#### [EXERCISE DESCRIPTION]
Needed from the data below: every line from the one with "matrices and vectors in the network.\\" up to and including the one with "Most neural network", repeated exactly and with nothing else.

#### [WORKING DATA]
##########

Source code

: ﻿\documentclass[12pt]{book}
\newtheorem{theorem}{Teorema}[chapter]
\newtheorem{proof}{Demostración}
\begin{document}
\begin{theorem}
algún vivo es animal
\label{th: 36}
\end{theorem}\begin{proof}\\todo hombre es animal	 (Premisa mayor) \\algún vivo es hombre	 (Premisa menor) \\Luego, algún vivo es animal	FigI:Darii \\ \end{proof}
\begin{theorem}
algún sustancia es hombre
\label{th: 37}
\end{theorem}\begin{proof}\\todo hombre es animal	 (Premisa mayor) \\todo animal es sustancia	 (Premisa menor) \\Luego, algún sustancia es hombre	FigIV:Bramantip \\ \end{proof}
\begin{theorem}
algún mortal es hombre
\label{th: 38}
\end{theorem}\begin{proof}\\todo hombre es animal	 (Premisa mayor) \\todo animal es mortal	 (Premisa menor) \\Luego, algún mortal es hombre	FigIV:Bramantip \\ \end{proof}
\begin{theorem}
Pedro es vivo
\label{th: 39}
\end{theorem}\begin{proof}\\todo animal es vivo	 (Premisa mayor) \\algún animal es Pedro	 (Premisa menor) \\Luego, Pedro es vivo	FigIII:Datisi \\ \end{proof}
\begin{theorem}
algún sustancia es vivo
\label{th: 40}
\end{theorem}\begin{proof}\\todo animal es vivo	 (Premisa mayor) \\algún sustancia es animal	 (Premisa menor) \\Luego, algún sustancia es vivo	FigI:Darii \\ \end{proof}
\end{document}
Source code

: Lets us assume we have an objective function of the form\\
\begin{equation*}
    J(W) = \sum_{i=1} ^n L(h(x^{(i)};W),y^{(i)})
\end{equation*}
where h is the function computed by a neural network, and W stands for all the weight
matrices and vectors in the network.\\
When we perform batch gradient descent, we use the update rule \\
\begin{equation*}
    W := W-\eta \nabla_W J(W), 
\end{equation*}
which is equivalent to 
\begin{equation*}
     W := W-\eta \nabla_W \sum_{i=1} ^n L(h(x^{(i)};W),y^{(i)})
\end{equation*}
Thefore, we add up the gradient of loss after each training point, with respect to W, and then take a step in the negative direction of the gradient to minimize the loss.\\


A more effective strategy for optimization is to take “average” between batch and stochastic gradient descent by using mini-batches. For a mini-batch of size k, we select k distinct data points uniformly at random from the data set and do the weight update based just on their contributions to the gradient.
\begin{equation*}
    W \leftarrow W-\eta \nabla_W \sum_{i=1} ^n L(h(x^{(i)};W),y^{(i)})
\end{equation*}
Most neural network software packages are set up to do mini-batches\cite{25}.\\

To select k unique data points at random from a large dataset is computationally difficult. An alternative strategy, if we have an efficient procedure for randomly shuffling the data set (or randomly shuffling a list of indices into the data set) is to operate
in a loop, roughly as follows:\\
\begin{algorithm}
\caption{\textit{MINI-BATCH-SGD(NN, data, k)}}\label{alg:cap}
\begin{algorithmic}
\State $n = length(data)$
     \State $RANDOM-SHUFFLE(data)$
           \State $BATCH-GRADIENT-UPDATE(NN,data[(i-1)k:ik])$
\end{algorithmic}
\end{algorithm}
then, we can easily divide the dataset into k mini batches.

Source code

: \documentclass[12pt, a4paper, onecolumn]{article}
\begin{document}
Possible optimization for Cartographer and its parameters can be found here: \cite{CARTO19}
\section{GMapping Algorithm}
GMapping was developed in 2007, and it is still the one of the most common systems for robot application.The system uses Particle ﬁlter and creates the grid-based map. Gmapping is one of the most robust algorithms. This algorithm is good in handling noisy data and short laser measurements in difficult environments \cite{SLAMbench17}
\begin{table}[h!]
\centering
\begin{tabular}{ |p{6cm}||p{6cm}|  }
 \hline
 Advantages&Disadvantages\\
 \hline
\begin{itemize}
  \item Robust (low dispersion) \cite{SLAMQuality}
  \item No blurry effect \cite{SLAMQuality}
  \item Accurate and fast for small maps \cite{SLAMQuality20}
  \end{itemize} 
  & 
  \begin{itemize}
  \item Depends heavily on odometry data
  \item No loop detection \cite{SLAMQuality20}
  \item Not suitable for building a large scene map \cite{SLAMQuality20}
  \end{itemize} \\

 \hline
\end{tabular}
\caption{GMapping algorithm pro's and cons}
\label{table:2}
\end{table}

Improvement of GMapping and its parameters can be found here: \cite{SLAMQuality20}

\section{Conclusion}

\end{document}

##########

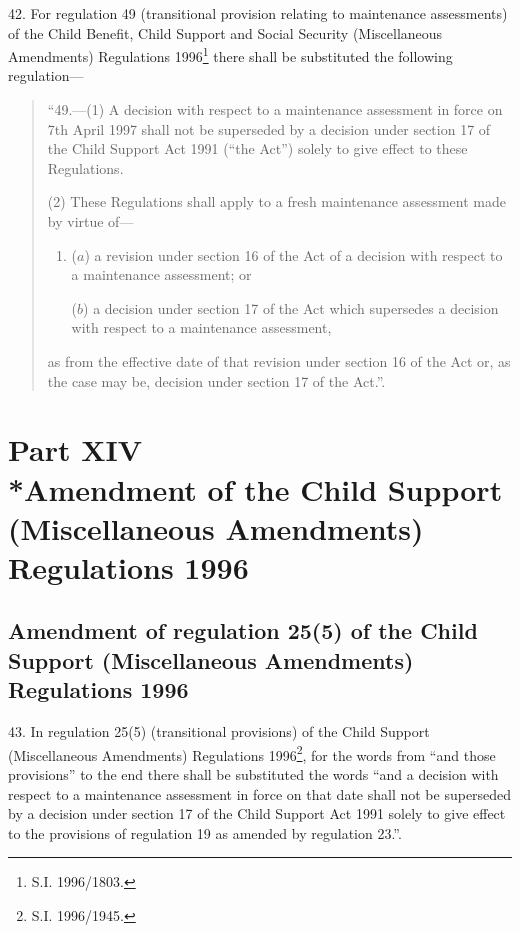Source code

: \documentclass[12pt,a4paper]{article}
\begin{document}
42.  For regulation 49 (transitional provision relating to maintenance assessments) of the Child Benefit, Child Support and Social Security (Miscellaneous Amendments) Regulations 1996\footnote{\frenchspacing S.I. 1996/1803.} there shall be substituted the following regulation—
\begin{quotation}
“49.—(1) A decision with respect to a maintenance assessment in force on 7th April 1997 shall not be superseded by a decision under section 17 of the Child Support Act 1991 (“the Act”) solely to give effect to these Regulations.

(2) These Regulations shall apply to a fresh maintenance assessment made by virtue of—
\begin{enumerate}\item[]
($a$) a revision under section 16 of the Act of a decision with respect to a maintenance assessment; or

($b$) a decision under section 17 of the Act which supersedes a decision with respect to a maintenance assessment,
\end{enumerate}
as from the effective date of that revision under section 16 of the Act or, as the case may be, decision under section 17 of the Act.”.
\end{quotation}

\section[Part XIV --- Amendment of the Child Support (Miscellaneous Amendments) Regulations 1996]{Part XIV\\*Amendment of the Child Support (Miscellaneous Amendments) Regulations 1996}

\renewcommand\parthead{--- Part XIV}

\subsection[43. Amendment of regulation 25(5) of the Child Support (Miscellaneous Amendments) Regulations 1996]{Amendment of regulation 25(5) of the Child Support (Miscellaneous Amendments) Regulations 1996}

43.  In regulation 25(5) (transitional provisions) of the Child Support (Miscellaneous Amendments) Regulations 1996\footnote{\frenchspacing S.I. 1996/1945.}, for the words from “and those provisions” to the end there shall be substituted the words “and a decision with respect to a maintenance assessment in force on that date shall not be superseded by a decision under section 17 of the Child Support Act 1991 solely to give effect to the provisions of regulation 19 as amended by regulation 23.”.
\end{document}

##########

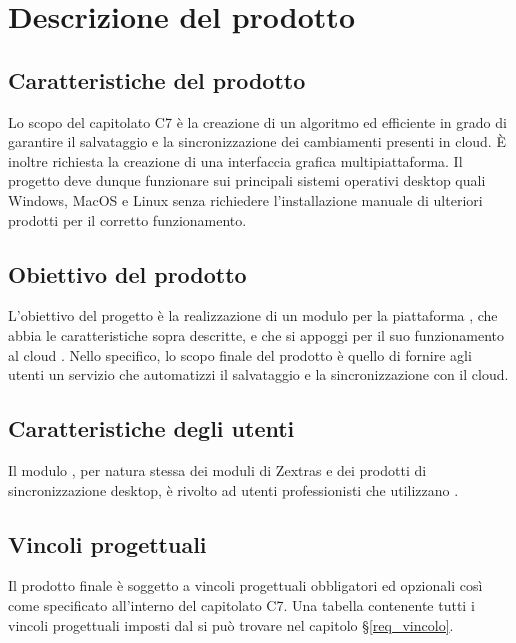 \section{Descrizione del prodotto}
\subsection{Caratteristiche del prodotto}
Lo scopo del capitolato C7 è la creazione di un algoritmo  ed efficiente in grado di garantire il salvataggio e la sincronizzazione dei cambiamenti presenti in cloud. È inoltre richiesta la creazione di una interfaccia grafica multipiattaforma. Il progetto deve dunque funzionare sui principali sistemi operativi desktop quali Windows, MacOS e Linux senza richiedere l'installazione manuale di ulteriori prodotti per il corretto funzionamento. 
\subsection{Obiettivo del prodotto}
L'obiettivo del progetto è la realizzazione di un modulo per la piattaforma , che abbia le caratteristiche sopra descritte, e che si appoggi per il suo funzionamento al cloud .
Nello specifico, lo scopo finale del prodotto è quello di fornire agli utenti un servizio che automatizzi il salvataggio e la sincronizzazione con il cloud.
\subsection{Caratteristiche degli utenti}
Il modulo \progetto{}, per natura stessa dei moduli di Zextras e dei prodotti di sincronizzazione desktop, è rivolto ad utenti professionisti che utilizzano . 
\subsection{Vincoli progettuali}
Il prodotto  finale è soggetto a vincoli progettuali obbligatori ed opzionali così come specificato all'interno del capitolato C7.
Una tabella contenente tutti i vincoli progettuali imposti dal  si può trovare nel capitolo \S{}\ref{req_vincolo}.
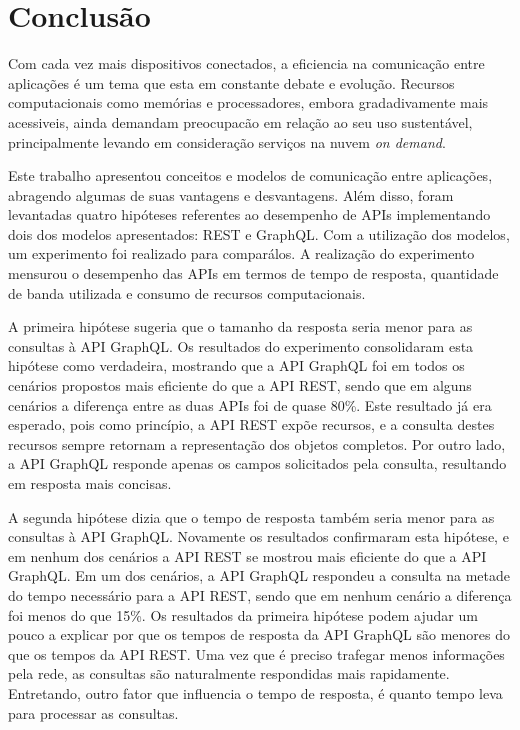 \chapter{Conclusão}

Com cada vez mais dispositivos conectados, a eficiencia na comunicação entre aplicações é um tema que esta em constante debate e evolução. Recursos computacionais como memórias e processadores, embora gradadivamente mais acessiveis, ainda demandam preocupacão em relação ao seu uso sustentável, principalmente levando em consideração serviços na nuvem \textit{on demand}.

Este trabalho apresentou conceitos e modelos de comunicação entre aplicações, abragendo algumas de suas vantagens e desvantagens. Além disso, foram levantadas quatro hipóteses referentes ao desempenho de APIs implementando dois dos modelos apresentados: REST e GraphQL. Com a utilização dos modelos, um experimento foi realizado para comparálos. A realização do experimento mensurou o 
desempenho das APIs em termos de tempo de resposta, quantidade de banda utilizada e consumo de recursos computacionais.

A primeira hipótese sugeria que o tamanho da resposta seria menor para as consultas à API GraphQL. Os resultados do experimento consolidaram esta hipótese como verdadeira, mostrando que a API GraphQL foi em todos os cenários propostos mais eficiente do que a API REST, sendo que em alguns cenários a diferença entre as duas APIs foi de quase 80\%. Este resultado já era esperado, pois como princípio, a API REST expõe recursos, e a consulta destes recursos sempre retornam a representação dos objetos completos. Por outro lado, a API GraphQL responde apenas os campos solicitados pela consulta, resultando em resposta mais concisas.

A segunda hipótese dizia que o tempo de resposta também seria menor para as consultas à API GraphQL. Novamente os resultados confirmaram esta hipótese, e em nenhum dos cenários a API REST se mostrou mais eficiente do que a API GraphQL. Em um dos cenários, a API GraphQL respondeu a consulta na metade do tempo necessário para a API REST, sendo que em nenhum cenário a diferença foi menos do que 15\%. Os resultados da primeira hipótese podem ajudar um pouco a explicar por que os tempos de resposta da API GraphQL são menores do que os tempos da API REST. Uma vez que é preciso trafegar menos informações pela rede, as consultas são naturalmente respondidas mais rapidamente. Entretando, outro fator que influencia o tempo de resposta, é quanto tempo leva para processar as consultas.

##########

#### [TASK SOLUTION]
matrices and vectors in the network.\\
When we perform batch gradient descent, we use the update rule \\
\begin{equation*}
    W := W-\eta \nabla_W J(W), 
\end{equation*}
which is equivalent to 
\begin{equation*}
     W := W-\eta \nabla_W \sum_{i=1} ^n L(h(x^{(i)};W),y^{(i)})
\end{equation*}
Thefore, we add up the gradient of loss after each training point, with respect to W, and then take a step in the negative direction of the gradient to minimize the loss.\\


A more effective strategy for optimization is to take “average” between batch and stochastic gradient descent by using mini-batches. For a mini-batch of size k, we select k distinct data points uniformly at random from the data set and do the weight update based just on their contributions to the gradient.
\begin{equation*}
    W \leftarrow W-\eta \nabla_W \sum_{i=1} ^n L(h(x^{(i)};W),y^{(i)})
\end{equation*}
Most neural network software packages are set up to do mini-batches\cite{25}.\\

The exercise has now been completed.